[NTLUG:Discuss] NAS devices

Chris Cox cjcox at acm.org
Tue Jul 8 11:36:36 CDT 2008


Ralph wrote:
> Howdy,
>   I get to spec out and probably buy a NAS for the office.  I see some 2
> U servers that have 8 exposed 2.5 inch drive bays.  When I think of 2.5
> inch hard drives, I don't think of drives that can take heavy use.  Are
> these new drives built better than laptop drives?  Is SAS better than
> SATA?  SAS drives seem to go up to 146 GIG and SATA up to 500 GIG.  At
> least, that is what Pogo Linux says.  I don't need huge amounts of
> throughput.  But, reliability is very important.  Any comments?

My opinion....

A RAID'd set of drives hides a multitude of sins.

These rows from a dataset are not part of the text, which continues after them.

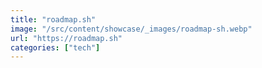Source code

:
 ```yaml
---
title: "roadmap.sh"
image: "/src/content/showcase/_images/roadmap-sh.webp"
url: "https://roadmap.sh"
categories: ["tech"]
---
```


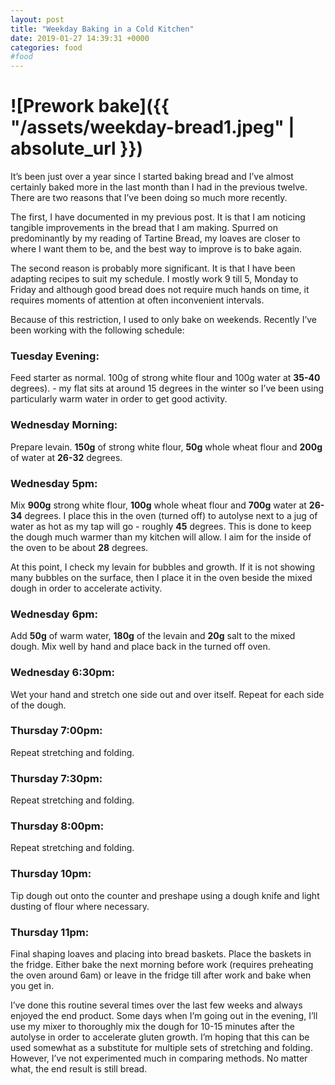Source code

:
 ```yaml
---
layout: post
title: "Weekday Baking in a Cold Kitchen"
date: 2019-01-27 14:39:31 +0000
categories: food
#food
---
```


# ![Prework bake]({{ "/assets/weekday-bread1.jpeg" | absolute_url }})

It’s been just over a year since I started baking bread and I’ve almost certainly baked more in the last month than I had in the previous twelve. There are two reasons that I’ve been doing so much more recently. 

The first, I have documented in my previous post. It is that I am noticing tangible improvements in the bread that I am making. Spurred on predominantly by my reading of Tartine Bread, my loaves are closer to where I want them to be, and the best way to improve is to bake again.

The second reason is probably more significant. It is that I have been adapting recipes to suit my schedule. I mostly work 9 till 5, Monday to Friday and although good bread does not require much hands on time, it requires moments of attention at often inconvenient intervals. 

Because of this restriction, I used to only bake on weekends. Recently I’ve been working with the following schedule:

### Tuesday Evening:
Feed starter as normal. 100g of strong white flour and 100g water at **35-40** degrees). - my flat sits at around 15 degrees in the winter so I’ve been using particularly warm water in order to get good activity. 

### Wednesday Morning: 
Prepare levain. **150g** of strong white flour, **50g** whole wheat flour and **200g** of water at **26-32** degrees.

### Wednesday 5pm:
Mix **900g** strong white flour, **100g** whole wheat flour and **700g** water at **26-34** degrees. I place this in the oven (turned off) to autolyse next to a jug of water as hot as my tap will go - roughly **45** degrees. This is done to keep the dough much warmer than my kitchen will allow. I aim for the inside of the oven to be about **28** degrees.

At this point, I check my levain for bubbles and growth. If it is not showing many bubbles on the surface, then I place it in the oven beside the mixed dough in order to accelerate activity.

### Wednesday 6pm: 
Add **50g** of warm water, **180g** of the levain and **20g** salt to the mixed dough. Mix well by hand and place back in the turned off oven.

### Wednesday 6:30pm:
Wet your hand and stretch one side out and over itself. Repeat for each side of the dough. 

### Thursday 7:00pm:
Repeat stretching and folding.

### Thursday 7:30pm:
Repeat stretching and folding.

### Thursday 8:00pm:
Repeat stretching and folding.

### Thursday 10pm:
Tip dough out onto the counter and preshape using a dough knife and light dusting of flour where necessary.

### Thursday 11pm:
Final shaping loaves and placing into bread baskets. Place the baskets in the fridge. Either bake the next morning before work (requires preheating the oven around 6am) or leave in the fridge till after work and bake when you get in.

I’ve done this routine several times over the last few weeks and always enjoyed the end product. Some days when I’m going out in the evening, I’ll use my mixer to thoroughly mix the dough for 10-15 minutes after the autolyse in order to accelerate gluten growth. I’m hoping that this can be used somewhat as a substitute for multiple sets of stretching and folding. However, I’ve not experimented much in comparing methods. No matter what, the end result is still bread.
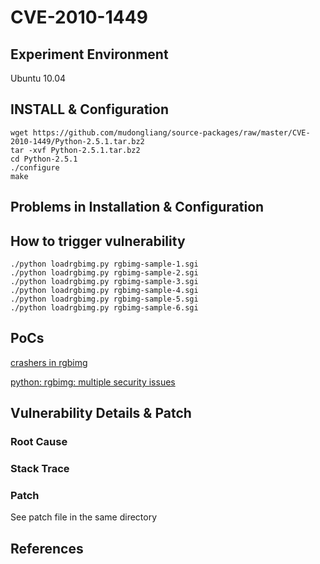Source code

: # CVE-2010-1449

## Experiment Environment

Ubuntu 10.04

## INSTALL & Configuration

```
wget https://github.com/mudongliang/source-packages/raw/master/CVE-2010-1449/Python-2.5.1.tar.bz2
tar -xvf Python-2.5.1.tar.bz2
cd Python-2.5.1
./configure
make
```

## Problems in Installation & Configuration


## How to trigger vulnerability

```
./python loadrgbimg.py rgbimg-sample-1.sgi
./python loadrgbimg.py rgbimg-sample-2.sgi
./python loadrgbimg.py rgbimg-sample-3.sgi
./python loadrgbimg.py rgbimg-sample-4.sgi
./python loadrgbimg.py rgbimg-sample-5.sgi
./python loadrgbimg.py rgbimg-sample-6.sgi
```

## PoCs

[crashers in rgbimg](https://bugs.python.org/issue8678)

[python: rgbimg: multiple security issues](https://bugzilla.redhat.com/show_bug.cgi?id=541698)

## Vulnerability Details & Patch

### Root Cause

### Stack Trace

### Patch

See patch file in the same directory

## References
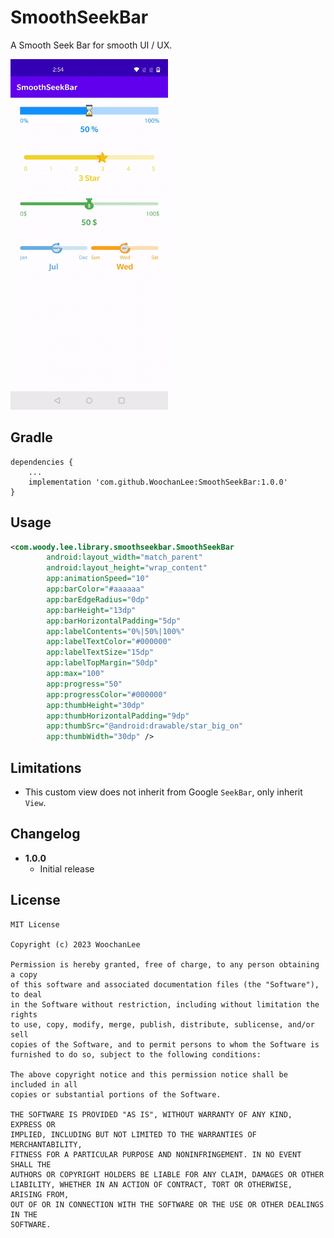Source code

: SmoothSeekBar
===============

A Smooth Seek Bar for smooth UI / UX.

<img src="https://github.com/WoochanLee/SmoothSeekBar/blob/main/screenshot/screenshot.gif?raw=true" width="50%"/>

Gradle
------
```
dependencies {
    ...
    implementation 'com.github.WoochanLee:SmoothSeekBar:1.0.0'
}
```

Usage
-----
```xml
<com.woody.lee.library.smoothseekbar.SmoothSeekBar
        android:layout_width="match_parent"
        android:layout_height="wrap_content"
        app:animationSpeed="10"
        app:barColor="#aaaaaa"
        app:barEdgeRadius="0dp"
        app:barHeight="13dp"
        app:barHorizontalPadding="5dp"
        app:labelContents="0%|50%|100%"
        app:labelTextColor="#000000"
        app:labelTextSize="15dp"
        app:labelTopMargin="50dp"
        app:max="100"
        app:progress="50"
        app:progressColor="#000000"
        app:thumbHeight="30dp"
        app:thumbHorizontalPadding="9dp"
        app:thumbSrc="@android:drawable/star_big_on"
        app:thumbWidth="30dp" />
```

Limitations
-----------
* This custom view does not inherit from Google `SeekBar`, only inherit `View`.

Changelog
---------
* **1.0.0**
  * Initial release

License
-------

    MIT License

    Copyright (c) 2023 WoochanLee

    Permission is hereby granted, free of charge, to any person obtaining a copy
    of this software and associated documentation files (the "Software"), to deal
    in the Software without restriction, including without limitation the rights
    to use, copy, modify, merge, publish, distribute, sublicense, and/or sell
    copies of the Software, and to permit persons to whom the Software is
    furnished to do so, subject to the following conditions:

    The above copyright notice and this permission notice shall be included in all
    copies or substantial portions of the Software.

    THE SOFTWARE IS PROVIDED "AS IS", WITHOUT WARRANTY OF ANY KIND, EXPRESS OR
    IMPLIED, INCLUDING BUT NOT LIMITED TO THE WARRANTIES OF MERCHANTABILITY,
    FITNESS FOR A PARTICULAR PURPOSE AND NONINFRINGEMENT. IN NO EVENT SHALL THE
    AUTHORS OR COPYRIGHT HOLDERS BE LIABLE FOR ANY CLAIM, DAMAGES OR OTHER
    LIABILITY, WHETHER IN AN ACTION OF CONTRACT, TORT OR OTHERWISE, ARISING FROM,
    OUT OF OR IN CONNECTION WITH THE SOFTWARE OR THE USE OR OTHER DEALINGS IN THE
    SOFTWARE.
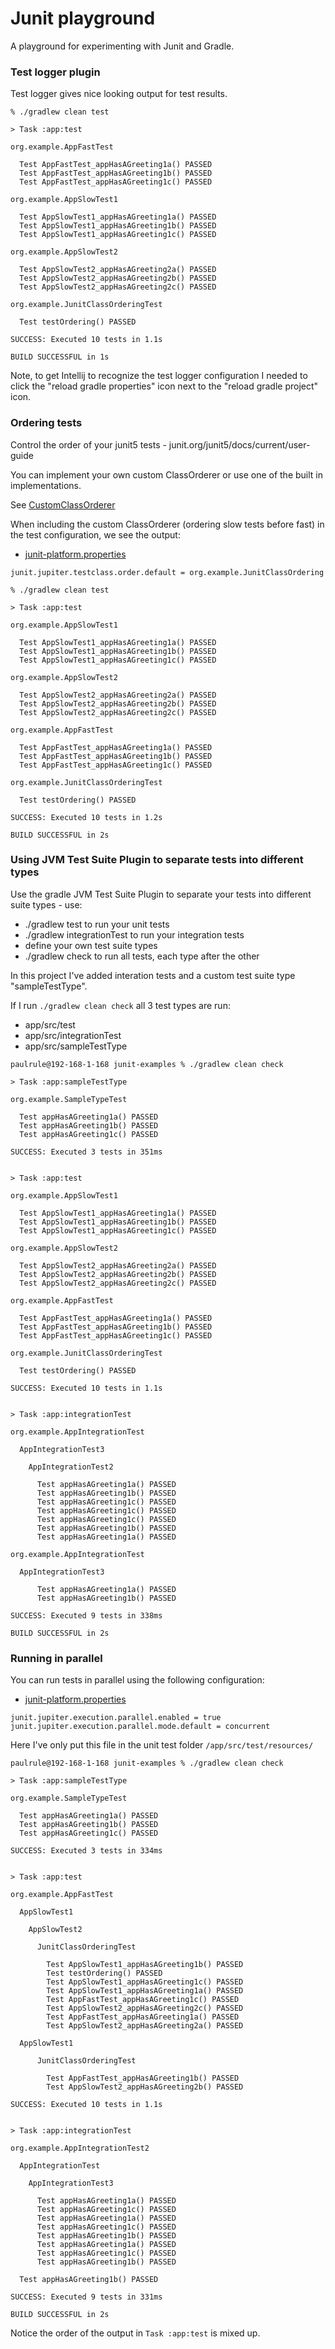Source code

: # Junit playground

A playground for experimenting with Junit and Gradle.

### Test logger plugin

Test logger gives nice looking output for test results.

```shell
% ./gradlew clean test

> Task :app:test

org.example.AppFastTest

  Test AppFastTest_appHasAGreeting1a() PASSED
  Test AppFastTest_appHasAGreeting1b() PASSED
  Test AppFastTest_appHasAGreeting1c() PASSED

org.example.AppSlowTest1

  Test AppSlowTest1_appHasAGreeting1a() PASSED
  Test AppSlowTest1_appHasAGreeting1b() PASSED
  Test AppSlowTest1_appHasAGreeting1c() PASSED

org.example.AppSlowTest2

  Test AppSlowTest2_appHasAGreeting2a() PASSED
  Test AppSlowTest2_appHasAGreeting2b() PASSED
  Test AppSlowTest2_appHasAGreeting2c() PASSED

org.example.JunitClassOrderingTest

  Test testOrdering() PASSED

SUCCESS: Executed 10 tests in 1.1s

BUILD SUCCESSFUL in 1s
```

Note, to get Intellij to recognize the test logger configuration I needed to click the "reload gradle properties" icon
next to the "reload gradle project" icon.

### Ordering tests

Control the order of your junit5 tests - junit.org/junit5/docs/current/user-guide

You can implement your own custom ClassOrderer or use one of the built in implementations. 

See [CustomClassOrderer](./app/src/test/kotlin/org/example/JunitClassOrdering.kt)

When including the custom ClassOrderer (ordering slow tests before fast) in the test configuration, we see the output:

- [junit-platform.properties](./app/src/test/resources/junit-platform.properties)
```properties
junit.jupiter.testclass.order.default = org.example.JunitClassOrdering
```

```shell
% ./gradlew clean test

> Task :app:test

org.example.AppSlowTest1

  Test AppSlowTest1_appHasAGreeting1a() PASSED
  Test AppSlowTest1_appHasAGreeting1b() PASSED
  Test AppSlowTest1_appHasAGreeting1c() PASSED

org.example.AppSlowTest2

  Test AppSlowTest2_appHasAGreeting2a() PASSED
  Test AppSlowTest2_appHasAGreeting2b() PASSED
  Test AppSlowTest2_appHasAGreeting2c() PASSED

org.example.AppFastTest

  Test AppFastTest_appHasAGreeting1a() PASSED
  Test AppFastTest_appHasAGreeting1b() PASSED
  Test AppFastTest_appHasAGreeting1c() PASSED

org.example.JunitClassOrderingTest

  Test testOrdering() PASSED

SUCCESS: Executed 10 tests in 1.2s

BUILD SUCCESSFUL in 2s
```

### Using JVM Test Suite Plugin to separate tests into different types

Use the gradle JVM Test Suite Plugin to separate your tests into different suite types - use:

* ./gradlew test to run your unit tests
* ./gradlew integrationTest to run your integration tests
* define your own test suite types
* ./gradlew check to run all tests, each type after the other

In this project I've added interation tests and a custom test suite type "sampleTestType".

If I run `./gradlew clean check` all 3 test types are run:

* app/src/test
* app/src/integrationTest
* app/src/sampleTestType

```shell
paulrule@192-168-1-168 junit-examples % ./gradlew clean check

> Task :app:sampleTestType

org.example.SampleTypeTest

  Test appHasAGreeting1a() PASSED
  Test appHasAGreeting1b() PASSED
  Test appHasAGreeting1c() PASSED

SUCCESS: Executed 3 tests in 351ms


> Task :app:test

org.example.AppSlowTest1

  Test AppSlowTest1_appHasAGreeting1a() PASSED
  Test AppSlowTest1_appHasAGreeting1b() PASSED
  Test AppSlowTest1_appHasAGreeting1c() PASSED

org.example.AppSlowTest2

  Test AppSlowTest2_appHasAGreeting2a() PASSED
  Test AppSlowTest2_appHasAGreeting2b() PASSED
  Test AppSlowTest2_appHasAGreeting2c() PASSED

org.example.AppFastTest

  Test AppFastTest_appHasAGreeting1a() PASSED
  Test AppFastTest_appHasAGreeting1b() PASSED
  Test AppFastTest_appHasAGreeting1c() PASSED

org.example.JunitClassOrderingTest

  Test testOrdering() PASSED

SUCCESS: Executed 10 tests in 1.1s


> Task :app:integrationTest

org.example.AppIntegrationTest

  AppIntegrationTest3

    AppIntegrationTest2

      Test appHasAGreeting1a() PASSED
      Test appHasAGreeting1b() PASSED
      Test appHasAGreeting1c() PASSED
      Test appHasAGreeting1c() PASSED
      Test appHasAGreeting1c() PASSED
      Test appHasAGreeting1b() PASSED
      Test appHasAGreeting1a() PASSED

org.example.AppIntegrationTest

  AppIntegrationTest3

      Test appHasAGreeting1a() PASSED
      Test appHasAGreeting1b() PASSED

SUCCESS: Executed 9 tests in 338ms

BUILD SUCCESSFUL in 2s
```

### Running in parallel

You can run tests in parallel using the following configuration:

- [junit-platform.properties](./app/src/test/resources/junit-platform.properties)

```properties
junit.jupiter.execution.parallel.enabled = true
junit.jupiter.execution.parallel.mode.default = concurrent
```

Here I've only put this file in the unit test folder `/app/src/test/resources/`

```shell
paulrule@192-168-1-168 junit-examples % ./gradlew clean check

> Task :app:sampleTestType

org.example.SampleTypeTest

  Test appHasAGreeting1a() PASSED
  Test appHasAGreeting1b() PASSED
  Test appHasAGreeting1c() PASSED

SUCCESS: Executed 3 tests in 334ms


> Task :app:test

org.example.AppFastTest

  AppSlowTest1

    AppSlowTest2

      JunitClassOrderingTest

        Test AppSlowTest1_appHasAGreeting1b() PASSED
        Test testOrdering() PASSED
        Test AppSlowTest1_appHasAGreeting1c() PASSED
        Test AppSlowTest1_appHasAGreeting1a() PASSED
        Test AppFastTest_appHasAGreeting1c() PASSED
        Test AppSlowTest2_appHasAGreeting2c() PASSED
        Test AppFastTest_appHasAGreeting1a() PASSED
        Test AppSlowTest2_appHasAGreeting2a() PASSED

  AppSlowTest1

      JunitClassOrderingTest

        Test AppFastTest_appHasAGreeting1b() PASSED
        Test AppSlowTest2_appHasAGreeting2b() PASSED

SUCCESS: Executed 10 tests in 1.1s


> Task :app:integrationTest

org.example.AppIntegrationTest2

  AppIntegrationTest

    AppIntegrationTest3

      Test appHasAGreeting1a() PASSED
      Test appHasAGreeting1c() PASSED
      Test appHasAGreeting1a() PASSED
      Test appHasAGreeting1c() PASSED
      Test appHasAGreeting1b() PASSED
      Test appHasAGreeting1a() PASSED
      Test appHasAGreeting1c() PASSED
      Test appHasAGreeting1b() PASSED

  Test appHasAGreeting1b() PASSED

SUCCESS: Executed 9 tests in 331ms

BUILD SUCCESSFUL in 2s
```

Notice the order of the output in `Task :app:test` is mixed up.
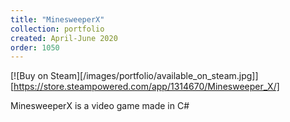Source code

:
 ```yaml
---
title: "MinesweeperX"
collection: portfolio
created: April-June 2020
order: 1050
---
```

[![Buy on Steam][/images/portfolio/available_on_steam.jpg]][https://store.steampowered.com/app/1314670/Minesweeper_X/]

MinesweeperX is a video game made in C#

So while SAS is better than SATA in a SINGLE drive case.
Across many RAID'd drives, you simply will NOT see the
performance differences.  Also, if we're talking NAS,
that will also hide any performance differences.  So...
IMHO, go SATA with RAID.  The cost of replacing the SATA
drives will still be less than the SAS cost over the
long haul.  Especially if you consider how much larger
SATA drives are.

In the past, I used Arena RAID units (those use PATA
drives).  In fact, we'll be retiring a 16 bay unit
sometime this year.  It has had ONE drive failure over
7 years (16 x 160GB WD drives).  Performance (native)
is around 75-90MB/sec.  Of course, you'll be bound
by your network speed.  Un-tuned NFS across a gigabit
link will get you over 35MB/sec.

BEWARE of the cheapy NAS boxes at Fry's etc.  There
are some that CLAIM to be gigabit, but if you read
the fine print, they max out at like 190Mbit or something
stupid like that... which isn't terribly more than
what you'd get with a 100Mbit unit.  You'll probably
get better performance from a USB attached drive than
you will get with a lot of those units.

I'd look at a JanusRAID (entry level SA-4340S) today and
direct attach it SCSI wise to a Linux host to provide the NAS.
I'd go gigabit if you can.  We use HP DL380 servers.

Our current NAS connects to storage off of a SAN, which
may be a bit pricey... though certainly an option.
You can go to http://maxtronic.com to see some other
models.  If you want a "deal" on something new, contact
Jeanne Wilson at http://condorstorage.com/contact_info.htm

Oh... and yes... I've been operating our NAS infrastructure
for almost 8 years now.. and apart from doing upgrades
(done about 3 during that time period), we've had ZERO
downtime (well.. we did have a firmware issue... on one
of our SAN units... but it wasn't caused by Linux/NAS).

Oh.. and SATA goes over 1TB now.. just fyi.  We have
a 42 drive unit with 1TB drives in it.